Saturday, January 20, 2024

Four Weeks

Aaron, it's midnight, Friday changing to Saturday, again...

It's been four weeks.

I saw your bus driver this morning. 

I had a hard time getting up today. That's really not new. I have a hard time getting moving most days now. I realized about 7:45 that if I needed a shower, and to take care of the dog, and get to work in time for a 9 am appointment, I'd better get in gear.

So I did.

And I as I was driving down the road about 8:25-ish, I saw your bus coming towards me. I recognized your driver. He drove you all of last year, and the very few days you went this year. You actually didn't make it very often. Not that I can see anymore anyway. You no longer have an Alpine school district account, almost as if you weren't there. That hurts, too.

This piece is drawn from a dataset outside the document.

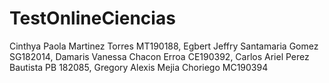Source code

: # TestOnlineCiencias
Cinthya Paola Martinez Torres MT190188, Egbert Jeffry Santamaria Gomez  SG182014, Damaris Vanessa Chacon Erroa CE190392, Carlos Ariel Perez Bautista  PB 182085, Gregory Alexis Mejia Choriego MC190394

And in seeing the bus on the road, my heart clenched.

All week long it seems people have been talking about the flu. How bad it is. How awful it is to be so sick. Someone even mentioned that they'd heard that people could die from it.

Yeah...

Oh baby...

I know it was your time. I know you were promised you'd live all the days you were supposed to. Your days were known and numbered, and I saw evidence of that throughout your life, sometimes dramatic evidence.

And even your passing showed His glory and His power. 

But that doesn't mean I don't miss you dreadfully.

In a few minutes, at midnight, it will have been 4 weeks since they woke me to say your pressures were low...

How? 

How can that be?

How can you really be gone? 

And how can it hurt so badly? Hurt to breathe? Hurt to exist? How do I exist in a world where you are not?

Oh Aaron, be close.

When I wake in the mornings it's like I'm numb and I have no motivation to move. 

But at night, the ache is so sharp, so visceral. I cry out with the torment. 

At work, I help people learn to feel. Some have told me that feelings are scary, painful. But feeling is part of living. So I try to follow my own advice and lean into the ache. But they're also right. It hurts, more than I could ever imagine. It's no wonder that sometimes we want to avoid the agony.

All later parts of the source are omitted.